In 2013, there was a polio outbreak in Syria, which was detected in part thanks to Almilaji's EWARN system. ACU (Assistant Coordination Unit) led a number of organizations, together known as the Polio Control Task Force, in an effort to curb this polio outbreak. Almilaji was a key player in launching a door-to-door polio vaccination campaign, where over 8,500 health care workers distributed vaccines to approximately 1.4 million Syrian children to curb the polio outbreak in rebel-held areas.
In 2014, Almilaji met Jehan Mouhsen (a Syrian physician born in Montenegro). The two married in Germany in July 2016. One month later in the fall of 2016, Almilaji and his wife moved to Providence, Rhode Island on a student visa, where Almilaji would pursue a Master's degree in public health at Brown University on a full scholarship. During his time at Brown University, Almilaji launched Care4SyrianKids – an advocacy and awareness campaign – with fellow classmates.

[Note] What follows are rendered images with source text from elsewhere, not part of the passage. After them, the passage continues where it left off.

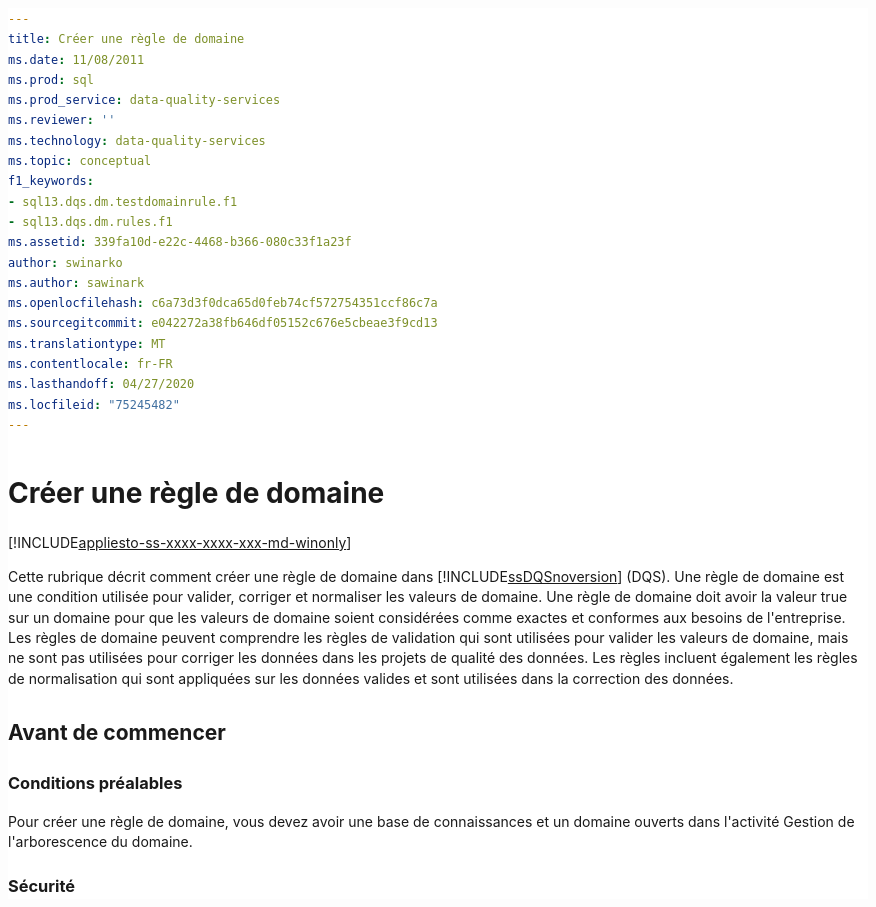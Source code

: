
 ```yaml
---
title: Créer une règle de domaine
ms.date: 11/08/2011
ms.prod: sql
ms.prod_service: data-quality-services
ms.reviewer: ''
ms.technology: data-quality-services
ms.topic: conceptual
f1_keywords:
- sql13.dqs.dm.testdomainrule.f1
- sql13.dqs.dm.rules.f1
ms.assetid: 339fa10d-e22c-4468-b366-080c33f1a23f
author: swinarko
ms.author: sawinark
ms.openlocfilehash: c6a73d3f0dca65d0feb74cf572754351ccf86c7a
ms.sourcegitcommit: e042272a38fb646df05152c676e5cbeae3f9cd13
ms.translationtype: MT
ms.contentlocale: fr-FR
ms.lasthandoff: 04/27/2020
ms.locfileid: "75245482"
---
```

# <a name="create-a-domain-rule"></a>Créer une règle de domaine

[!INCLUDE[appliesto-ss-xxxx-xxxx-xxx-md-winonly](../includes/appliesto-ss-xxxx-xxxx-xxx-md-winonly.md)]

  Cette rubrique décrit comment créer une règle de domaine dans [!INCLUDE[ssDQSnoversion](../includes/ssdqsnoversion-md.md)] (DQS). Une règle de domaine est une condition utilisée pour valider, corriger et normaliser les valeurs de domaine. Une règle de domaine doit avoir la valeur true sur un domaine pour que les valeurs de domaine soient considérées comme exactes et conformes aux besoins de l'entreprise. Les règles de domaine peuvent comprendre les règles de validation qui sont utilisées pour valider les valeurs de domaine, mais ne sont pas utilisées pour corriger les données dans les projets de qualité des données. Les règles incluent également les règles de normalisation qui sont appliquées sur les données valides et sont utilisées dans la correction des données.  
  
##  <a name="before-you-begin"></a><a name="BeforeYouBegin"></a> Avant de commencer  
  
###  <a name="prerequisites"></a><a name="Prerequisites"></a> Conditions préalables  
 Pour créer une règle de domaine, vous devez avoir une base de connaissances et un domaine ouverts dans l'activité Gestion de l'arborescence du domaine.  
  
###  <a name="security"></a><a name="Security"></a> Sécurité  
  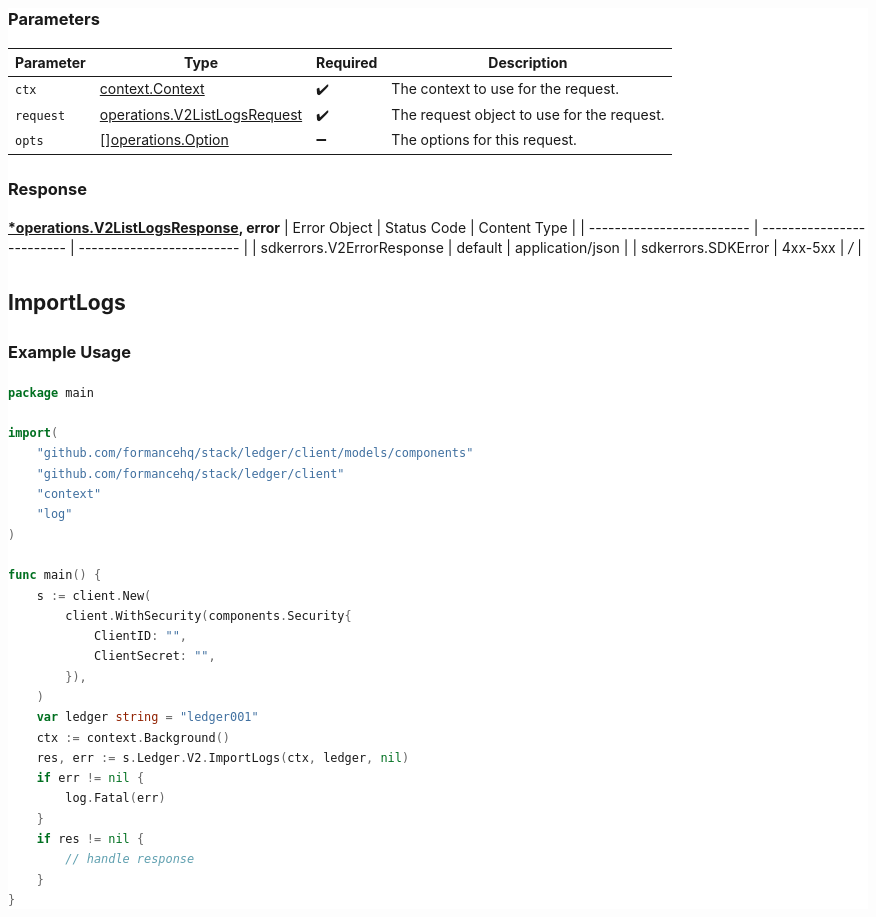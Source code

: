 ### Parameters

| Parameter                                                                    | Type                                                                         | Required                                                                     | Description                                                                  |
| ---------------------------------------------------------------------------- | ---------------------------------------------------------------------------- | ---------------------------------------------------------------------------- | ---------------------------------------------------------------------------- |
| `ctx`                                                                        | [context.Context](https://pkg.go.dev/context#Context)                        | :heavy_check_mark:                                                           | The context to use for the request.                                          |
| `request`                                                                    | [operations.V2ListLogsRequest](../../models/operations/v2listlogsrequest.md) | :heavy_check_mark:                                                           | The request object to use for the request.                                   |
| `opts`                                                                       | [][operations.Option](../../models/operations/option.md)                     | :heavy_minus_sign:                                                           | The options for this request.                                                |


### Response

**[*operations.V2ListLogsResponse](../../models/operations/v2listlogsresponse.md), error**
| Error Object              | Status Code               | Content Type              |
| ------------------------- | ------------------------- | ------------------------- |
| sdkerrors.V2ErrorResponse | default                   | application/json          |
| sdkerrors.SDKError        | 4xx-5xx                   | */*                       |

## ImportLogs

### Example Usage

```go
package main

import(
	"github.com/formancehq/stack/ledger/client/models/components"
	"github.com/formancehq/stack/ledger/client"
	"context"
	"log"
)

func main() {
    s := client.New(
        client.WithSecurity(components.Security{
            ClientID: "",
            ClientSecret: "",
        }),
    )
    var ledger string = "ledger001"
    ctx := context.Background()
    res, err := s.Ledger.V2.ImportLogs(ctx, ledger, nil)
    if err != nil {
        log.Fatal(err)
    }
    if res != nil {
        // handle response
    }
}
```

Travel ban and the move to Canada
On January 1, 2017, while still a Brown University student, Almilaji flew to Gaziantep, Turkey to attend a United Nations meeting relevant to his humanitarian work and to renew his Turkish residency permit. He planned to return to Rhode Island in time for his classes in the winter semester, which began on 25th January. On 18 January, while still in Turkey, Almilaji's multiple-entry student visa was revoked. This revocation was then made permanent as a result of executive order 13769 (i.e. the travel ban) on 27 January 2017. Almilaji was unable to return to the U.S. At this point, his wife was five weeks pregnant, and stayed in New York with friends.

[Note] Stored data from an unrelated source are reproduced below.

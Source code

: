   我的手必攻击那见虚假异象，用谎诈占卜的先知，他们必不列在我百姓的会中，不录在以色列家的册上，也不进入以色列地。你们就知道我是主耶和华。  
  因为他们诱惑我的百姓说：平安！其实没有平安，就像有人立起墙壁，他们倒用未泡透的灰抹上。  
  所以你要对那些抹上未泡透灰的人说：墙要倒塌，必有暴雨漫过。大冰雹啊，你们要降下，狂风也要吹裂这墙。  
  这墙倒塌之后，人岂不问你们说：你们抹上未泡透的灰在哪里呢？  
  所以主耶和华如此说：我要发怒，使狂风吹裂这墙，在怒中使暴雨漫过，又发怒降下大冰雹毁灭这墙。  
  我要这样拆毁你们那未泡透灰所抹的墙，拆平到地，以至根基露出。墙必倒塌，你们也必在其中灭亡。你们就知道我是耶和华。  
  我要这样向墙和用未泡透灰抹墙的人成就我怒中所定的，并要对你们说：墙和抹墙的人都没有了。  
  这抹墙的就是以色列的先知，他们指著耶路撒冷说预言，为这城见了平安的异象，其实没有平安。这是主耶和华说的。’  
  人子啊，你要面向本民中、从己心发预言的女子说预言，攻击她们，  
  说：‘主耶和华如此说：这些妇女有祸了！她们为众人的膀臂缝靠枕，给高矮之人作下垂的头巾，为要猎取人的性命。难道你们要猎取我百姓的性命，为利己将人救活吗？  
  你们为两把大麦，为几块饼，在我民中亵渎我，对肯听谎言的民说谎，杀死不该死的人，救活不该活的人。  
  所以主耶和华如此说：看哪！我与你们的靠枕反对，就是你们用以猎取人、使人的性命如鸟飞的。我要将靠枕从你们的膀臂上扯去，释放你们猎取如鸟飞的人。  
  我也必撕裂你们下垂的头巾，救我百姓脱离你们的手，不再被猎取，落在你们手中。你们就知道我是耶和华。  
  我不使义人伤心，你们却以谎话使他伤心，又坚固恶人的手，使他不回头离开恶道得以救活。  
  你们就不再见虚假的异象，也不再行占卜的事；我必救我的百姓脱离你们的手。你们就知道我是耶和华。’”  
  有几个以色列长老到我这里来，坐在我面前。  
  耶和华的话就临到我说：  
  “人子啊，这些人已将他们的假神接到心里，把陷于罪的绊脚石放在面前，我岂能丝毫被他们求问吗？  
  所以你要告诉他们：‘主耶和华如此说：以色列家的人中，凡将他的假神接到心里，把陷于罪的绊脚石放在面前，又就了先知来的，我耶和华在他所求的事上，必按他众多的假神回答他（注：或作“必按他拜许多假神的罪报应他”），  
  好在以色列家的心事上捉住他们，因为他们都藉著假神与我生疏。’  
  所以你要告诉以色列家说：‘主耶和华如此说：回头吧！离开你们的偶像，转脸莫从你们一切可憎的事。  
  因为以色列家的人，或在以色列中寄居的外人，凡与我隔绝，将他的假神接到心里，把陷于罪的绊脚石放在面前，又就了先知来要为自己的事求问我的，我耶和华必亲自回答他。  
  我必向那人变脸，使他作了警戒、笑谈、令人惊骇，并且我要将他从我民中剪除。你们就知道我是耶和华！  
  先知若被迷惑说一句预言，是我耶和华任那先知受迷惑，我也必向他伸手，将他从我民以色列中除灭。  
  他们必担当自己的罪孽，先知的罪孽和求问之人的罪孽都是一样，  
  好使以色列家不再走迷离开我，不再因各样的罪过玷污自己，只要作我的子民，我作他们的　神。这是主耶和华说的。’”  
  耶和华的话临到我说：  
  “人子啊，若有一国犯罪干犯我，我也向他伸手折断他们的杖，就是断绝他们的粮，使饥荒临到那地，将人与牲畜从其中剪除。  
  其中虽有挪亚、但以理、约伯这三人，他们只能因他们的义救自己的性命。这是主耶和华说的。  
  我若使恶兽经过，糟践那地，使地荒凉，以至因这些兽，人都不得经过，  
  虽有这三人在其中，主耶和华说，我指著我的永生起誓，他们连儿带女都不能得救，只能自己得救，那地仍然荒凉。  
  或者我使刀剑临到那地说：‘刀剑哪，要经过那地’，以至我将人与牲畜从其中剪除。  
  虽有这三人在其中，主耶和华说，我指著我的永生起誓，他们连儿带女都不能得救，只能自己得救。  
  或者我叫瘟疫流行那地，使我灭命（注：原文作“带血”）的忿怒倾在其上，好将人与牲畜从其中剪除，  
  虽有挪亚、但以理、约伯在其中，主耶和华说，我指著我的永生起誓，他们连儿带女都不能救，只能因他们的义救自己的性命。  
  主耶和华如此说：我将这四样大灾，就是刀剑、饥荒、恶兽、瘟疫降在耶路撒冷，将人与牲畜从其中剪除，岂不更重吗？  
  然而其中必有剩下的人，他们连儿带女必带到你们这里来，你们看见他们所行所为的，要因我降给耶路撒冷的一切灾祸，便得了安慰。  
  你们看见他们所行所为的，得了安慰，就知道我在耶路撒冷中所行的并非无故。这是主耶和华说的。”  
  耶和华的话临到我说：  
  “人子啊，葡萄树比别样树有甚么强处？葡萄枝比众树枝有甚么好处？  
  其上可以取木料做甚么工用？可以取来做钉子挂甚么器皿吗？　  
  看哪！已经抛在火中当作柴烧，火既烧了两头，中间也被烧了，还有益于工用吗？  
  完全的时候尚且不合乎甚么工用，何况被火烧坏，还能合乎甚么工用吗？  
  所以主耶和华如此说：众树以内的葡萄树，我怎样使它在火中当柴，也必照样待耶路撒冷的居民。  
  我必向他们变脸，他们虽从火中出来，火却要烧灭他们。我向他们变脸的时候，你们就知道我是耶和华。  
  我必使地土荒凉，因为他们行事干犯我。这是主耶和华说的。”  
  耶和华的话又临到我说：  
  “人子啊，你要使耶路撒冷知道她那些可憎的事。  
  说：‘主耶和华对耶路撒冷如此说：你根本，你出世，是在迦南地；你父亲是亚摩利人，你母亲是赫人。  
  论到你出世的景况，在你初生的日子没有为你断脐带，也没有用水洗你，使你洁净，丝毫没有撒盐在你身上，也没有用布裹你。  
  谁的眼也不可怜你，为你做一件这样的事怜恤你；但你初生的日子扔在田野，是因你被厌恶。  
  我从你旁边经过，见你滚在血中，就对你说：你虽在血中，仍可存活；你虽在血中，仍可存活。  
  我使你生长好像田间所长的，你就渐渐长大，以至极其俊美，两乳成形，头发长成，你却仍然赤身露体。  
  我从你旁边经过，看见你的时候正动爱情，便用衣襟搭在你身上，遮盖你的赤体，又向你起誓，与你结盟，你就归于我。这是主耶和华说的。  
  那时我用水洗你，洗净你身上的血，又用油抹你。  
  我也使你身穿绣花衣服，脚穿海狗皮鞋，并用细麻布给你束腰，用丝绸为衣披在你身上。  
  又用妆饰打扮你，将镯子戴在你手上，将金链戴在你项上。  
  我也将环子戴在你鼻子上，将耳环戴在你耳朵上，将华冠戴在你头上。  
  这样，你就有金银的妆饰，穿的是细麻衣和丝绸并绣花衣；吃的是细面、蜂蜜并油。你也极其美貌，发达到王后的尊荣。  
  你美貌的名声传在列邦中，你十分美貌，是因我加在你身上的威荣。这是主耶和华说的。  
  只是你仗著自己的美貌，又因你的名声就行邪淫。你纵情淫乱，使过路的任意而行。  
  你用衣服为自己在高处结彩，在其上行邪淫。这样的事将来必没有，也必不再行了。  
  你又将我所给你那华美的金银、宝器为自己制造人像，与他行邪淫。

Brown University's Terrie Fox Wetle (Dean of its School of Public Health) asked University of Toronto's Howard Hu (the Dean of the Dalla Lana School of Public Health, and a Brown University alumnus) to consider admitting Almilaji into a public health postgraduate program. Hu agreed. The University of Toronto waived his tuition and private donors covered living costs.
Almilaji moved to Toronto, Canada, on 16 June 2017, where he was reunited with his wife. On 21st June 2017, he began an Executive Master of Health Informatics Program at the University of Toronto's Institute of Health Policy, Management and Evaluation’s (IHPME), which is a part of the Dalla Lana School of Public Health.
Ongoing humanitarian work
Alongside his studies, Almilaji continues to work with SIMRO, where one project involves the building of the Avicenna Women and Children's Hospital to provide reproductive and maternity care in the Idlib province in Syria. The hospital has partnered with Brown University and the University of Toronto to provide training for staff. The building of the underground hospital has partly been funded through crowdfunding.
On 12 December 2017, Almilaji, alongside his fellow CIMRO co-founders, was awarded the Meritorious Service Medal by Governor General of Canada Julie Payette, in recognition of his efforts as a civilian in providing medical relief and training to global disaster-struck areas.
- B Tajaldin K Almilaji, P Langton, A Sparrow. Defining Polio: Closing the Gap in Global Surveillance. Annals of Global Health. 2015.
- A Sparrow, K Almilaji, B Tajaldin, N Teodoro, P Langton. Cholera in the time of war: implications of weak surveillance in Syria for the WHO's preparedness—a comparison of two monitoring systems. BMJ Global Health. 2016.
- M Elamein, H Bower, C Valderrama, D Zedan, H Rihawi, K Almilaji, et al. Attacks against health care in Syria, 2015–16: results from a real-time reporting tool. The Lancet. 2017.